"Dans la confusion de notre époque quand une centaine de voix contradictoires prétend parler au nom de l'Orthodoxie, il est essentiel de savoir à qui l'on peut faire confiance. Il ne suffit pas de prétendre parler au nom de l'Orthodoxie patristique, il faut être dans la pure tradition des saints Pères ... "
Père Seraphim (Rose) de bienheureuse mémoire

jeudi 23 octobre 2025

Son Éminence Métropolite Saba (Isper): Les Gribouillis d'un Évêque



Ce titre peut en surprendre beaucoup. Cet article a été écrit pour transmettre la souffrance de l'évêque qui cherche le visage de Dieu et la sanctification de son peuple. Il vise à faire la lumière sur la souffrance de l'Église en Orient - une Église qui, avec son peuple, vit dans des conditions difficiles, conduisant les fidèles à regarder l'Église comme une bouée de sauvetage du salut. Pourtant, au milieu de cette souffrance, ils en sont venus à exiger de l'Église plus qu'elle ne peut supporter. L'article est, en substance, un appel indirect pour nous d'intensifier nos prières pour notre Église.

La plupart des croyants ont l'habitude de se déterminer par rapport à leur pasteur dans une seule direction - il donne et ils reçoivent. Ils s'attendent à ce que sa main reste toujours tendue vers eux, portant tout ce dont ils pensent avoir besoin ou désirer. Pour eux, il existe pour répondre à leurs demandes. Ils le traitent souvent comme un "surhumain" ou quelqu'un qui ne doit pas faire d'erreurs, se fatiguer ou avoir besoin de repos ! Pourquoi, pensent-ils, devrait-il même s'inquiéter de la nourriture ou de la boisson ? Ils oublient qu'il est un être humain, et qu'il a aussi besoin de ressentir un lien spirituel et émotionnel vivant avec son troupeau et avec les autres. En fait, une telle connexion n'est pas un luxe, il est essentiel pour lui de poursuivre son ministère et son service fructueux.

Pour qu'un pasteur supporte d'être oublié par son peuple, il devrait être un ange dans un corps sans limitations humaines. Mais s'il est un homme avec une conscience sensible et un cœur tendre, vivant son appel sacerdotal dans la sincérité et la vérité, alors il ne peut qu'accepter de porter sa croix quotidiennement, de fixer ses yeux sur le Seigneur et de chercher de lui seul un vrai réconfort et une consolation.

Les besoins du peuple de Dieu sont nombreux et variés - spirituels, sociaux, matériels, psychologiques. C'est pourquoi le rôle des croyants fidèles, qui sont conscients de leur responsabilité, est indispensable. Comment un pasteur peut-il répondre à tous ces besoins alors que tant de gens s'attendent seulement à être accueillis, mais que peu ne l'acceuillent jamais ?

Je me demande parfois : quelle image les croyants ont-ils vraiment de leur pasteur ? Beaucoup sont étonnés de découvrir qu'il est, en fait, humain - qu'il a besoin d'une connexion humaine, sinon aussi de compagnie spirituelle. Dans leur esprit, ils le placent sur un très haut piédestal - pourtant ils le laissent là seul, s'excusant de lutter pour cette même sainteté à laquelle lui et eux sont également appelés.

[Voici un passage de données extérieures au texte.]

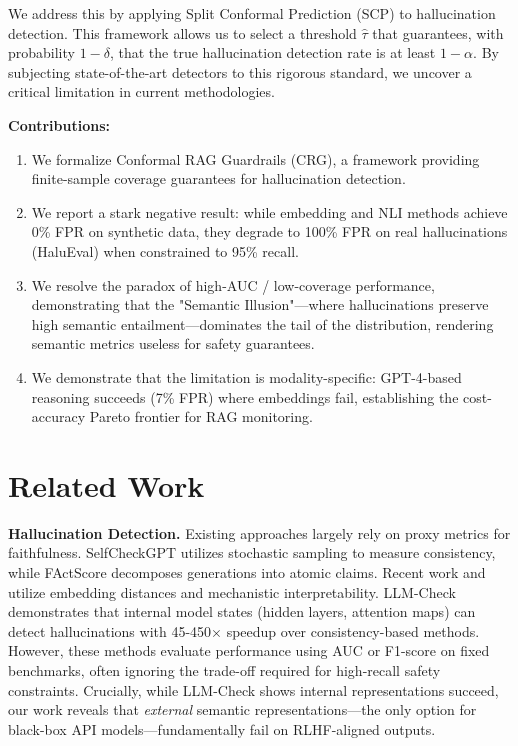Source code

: \documentclass[11pt]{article}
\newcommand{\modelname}{CRG}
\begin{document}
We address this by applying Split Conformal Prediction (SCP) \cite{vovk2005algorithmic} to hallucination detection. This framework allows us to select a threshold $\hat{\tau}$ that guarantees, with probability $1-\delta$, that the true hallucination detection rate is at least $1-\alpha$. By subjecting state-of-the-art detectors to this rigorous standard, we uncover a critical limitation in current methodologies.

\textbf{Contributions:}
\begin{enumerate}
    \item We formalize Conformal RAG Guardrails (\modelname{}), a framework providing finite-sample coverage guarantees for hallucination detection.
    \item We report a stark negative result: while embedding and NLI methods achieve 0\% FPR on synthetic data, they degrade to 100\% FPR on real hallucinations (HaluEval) when constrained to 95\% recall.
    \item We resolve the paradox of high-AUC / low-coverage performance, demonstrating that the "Semantic Illusion"---where hallucinations preserve high semantic entailment---dominates the tail of the distribution, rendering semantic metrics useless for safety guarantees.
    \item We demonstrate that the limitation is modality-specific: GPT-4-based reasoning succeeds (7\% FPR) where embeddings fail, establishing the cost-accuracy Pareto frontier for RAG monitoring.
\end{enumerate}

\section{Related Work}

\textbf{Hallucination Detection.} Existing approaches largely rely on proxy metrics for faithfulness. SelfCheckGPT \cite{manakul2023selfcheckgpt} utilizes stochastic sampling to measure consistency, while FActScore \cite{min2023factscore} decomposes generations into atomic claims. Recent work \cite{xiang2025redeep} and \cite{zhang2025embeddingdistance} utilize embedding distances and mechanistic interpretability. LLM-Check \cite{sriramanan2024llmcheck} demonstrates that internal model states (hidden layers, attention maps) can detect hallucinations with 45-450$\times$ speedup over consistency-based methods. However, these methods evaluate performance using AUC or F1-score on fixed benchmarks, often ignoring the trade-off required for high-recall safety constraints. Crucially, while LLM-Check shows internal representations succeed, our work reveals that \textit{external} semantic representations---the only option for black-box API models---fundamentally fail on RLHF-aligned outputs.
\end{document}
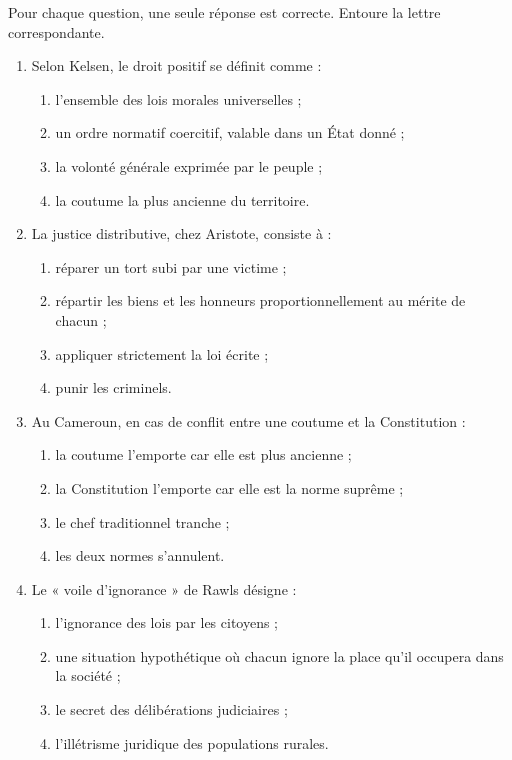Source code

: \documentclass[11pt]{article}
\begin{document}
\begin{exercice}
Pour chaque question, une seule réponse est correcte. Entoure la lettre correspondante.
\begin{enumerate}
\item Selon Kelsen, le droit positif se définit comme :
\begin{enumerate}
\item l'ensemble des lois morales universelles ;
\item un ordre normatif coercitif, valable dans un État donné ;
\item la volonté générale exprimée par le peuple ;
\item la coutume la plus ancienne du territoire.
\end{enumerate}
\item La justice distributive, chez Aristote, consiste à :
\begin{enumerate}
\item réparer un tort subi par une victime ;
\item répartir les biens et les honneurs proportionnellement au mérite de chacun ;
\item appliquer strictement la loi écrite ;
\item punir les criminels.
\end{enumerate}
\item Au Cameroun, en cas de conflit entre une coutume et la Constitution :
\begin{enumerate}
\item la coutume l'emporte car elle est plus ancienne ;
\item la Constitution l'emporte car elle est la norme suprême ;
\item le chef traditionnel tranche ;
\item les deux normes s'annulent.
\end{enumerate}
\item Le « voile d'ignorance » de Rawls désigne :
\begin{enumerate}
\item l'ignorance des lois par les citoyens ;
\item une situation hypothétique où chacun ignore la place qu'il occupera dans la société ;
\item le secret des délibérations judiciaires ;
\item l'illétrisme juridique des populations rurales.
\end{enumerate}
\end{enumerate}
\end{exercice}
\end{document}

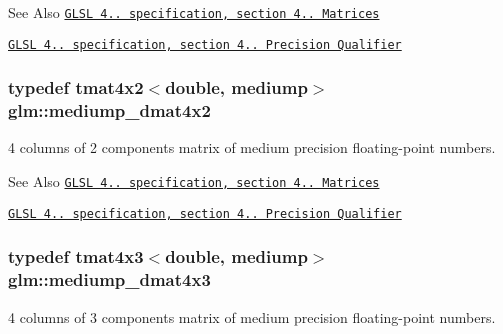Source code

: \begin{DoxySeeAlso}{See Also}
\href{http://www.opengl.org/registry/doc/GLSLangSpec.4.20.8.pdf}{\tt G\-L\-S\-L 4.. specification, section 4.. Matrices} 

\href{http://www.opengl.org/registry/doc/GLSLangSpec.4.20.8.pdf}{\tt G\-L\-S\-L 4.. specification, section 4.. Precision Qualifier} 
\end{DoxySeeAlso}
\hypertarget{group__core__precision_gaee918464c0be014e744ff38f37c18585}{
\subsubsection[{mediump\-\_\-dmat4x2}]{\setlength{\rightskip}{0pt plus 5cm}typedef tmat4x2$<$double, mediump$>$ {\bf glm\-::mediump\-\_\-dmat4x2}}}\label{group__core__precision_gaee918464c0be014e744ff38f37c18585}
4 columns of 2 components matrix of medium precision floating-\/point numbers.

\begin{DoxySeeAlso}{See Also}
\href{http://www.opengl.org/registry/doc/GLSLangSpec.4.20.8.pdf}{\tt G\-L\-S\-L 4.. specification, section 4.. Matrices} 

\href{http://www.opengl.org/registry/doc/GLSLangSpec.4.20.8.pdf}{\tt G\-L\-S\-L 4.. specification, section 4.. Precision Qualifier} 
\end{DoxySeeAlso}
\hypertarget{group__core__precision_ga9870d3f13ee4601a8abf75f6b54440b9}{
\subsubsection[{mediump\-\_\-dmat4x3}]{\setlength{\rightskip}{0pt plus 5cm}typedef tmat4x3$<$double, mediump$>$ {\bf glm\-::mediump\-\_\-dmat4x3}}}\label{group__core__precision_ga9870d3f13ee4601a8abf75f6b54440b9}
4 columns of 3 components matrix of medium precision floating-\/point numbers.

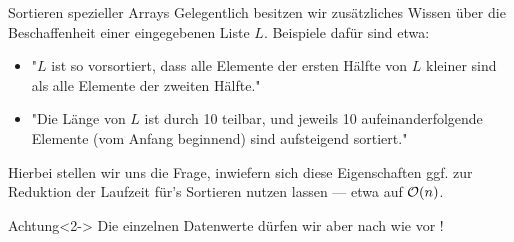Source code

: \begin{frame}{Sortieren spezieller Arrays}
Gelegentlich besitzen wir zus\"atzliches Wissen \"uber die Beschaffenheit einer eingegebenen Liste $L$.
Beispiele daf\"ur sind etwa:
\begin{itemize}
    \item "$L$ ist so vorsortiert, dass alle Elemente der ersten Hälfte von $L$ kleiner sind als alle Elemente der zweiten Hälfte."
    \item "Die Länge von $L$ ist durch 10 teilbar, und jeweils 10 aufeinanderfolgende Elemente (vom Anfang beginnend) sind aufsteigend sortiert."
\end{itemize}
Hierbei stellen wir uns die Frage, inwiefern sich diese Eigenschaften ggf. zur Reduktion der Laufzeit f\"ur's Sortieren nutzen lassen --- etwa auf $\mathcal{O}(n)$.

\begin{alertblock}{Achtung}<2->
Die einzelnen Datenwerte d\"urfen wir aber nach wie vor !
\end{alertblock}
\end{frame}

En même temps, ils lui montrent peu de pitié pour toute action, comportement ou même parole qui leur déplaît. Leur mesure n'est pas de savoir si son ministère s'aligne sur l'Évangile. Ce qui compte pour eux, c'est qu'il n'a pas répondu à leur demande, même s'il a fait de son mieux et est allé au-delà de ses forces.

Saint Tikhon de Zadonsk a décrit cette réalité douloureuse à partir de sa propre expérience :

"Si un prêtre se protège du péché, ils le qualifient de rigide ;
s'il pleure son péché, ils le traitent de morose ;
s'il donne l'aumône, ils le traîtent d'hypocrite ;
s'il prie beaucoup, ils le traîtent d'extrémiste ;
S'il est insulté et pardonne, ils le disent faible ;
S'il donne généreusement aux pauvres, ils le traitent de fou."

Un métropolite roumain, dont le diocèse compte un peu plus d'un million de personnes, m'a un jour confié que sa plus grande souffrance réside dans la façon de devoir guider son troupeau selon les exigences de l'Évangile, alors que beaucoup d'entre eux ne veulent pas de cet Évangile, et parfois même de lui demander de faire ce qui le contredit.

Ses paroles m'ont rappelé le grand Saint Isaac le Syrien, qui au septième siècle fut a été nommé évêque de Ninive. Deux hommes vinrent un jour devant lui, se disputant à propos d'un champ. Il leur a dit : "L'Évangile dit telle et telle chose." L'un d'eux répondit : "Qu'est-ce que j'ai à voir avec l'Évangile ? Je veux juste mes droits." À cela, l'évêque a dit : "Alors qu'est-ce que je fais ici ? Je n'ai pas d'autre travail à part l'Évangile." Il a quitté l'épiscopat pour le désert, où il est devenu l'un des plus grands saints spirituels.

Une autre douleur profonde pour un évêque survient lorsque les ouailles de son troupeau ne montrent aucun intérêt à renouveler leur vie, à purifier leur cœur ou à grandir spirituellement, et qu'ils se contentent de rester tels qu'ils sont. Car quel est le rôle de l'évêque, si ce n'est de sanctifier la vie de son peuple et de l'aider à marcher sur cette voie ? Son service principal est de nourrir tout ce qui les conduit à progresser dans la vie de leur foi chrétienne.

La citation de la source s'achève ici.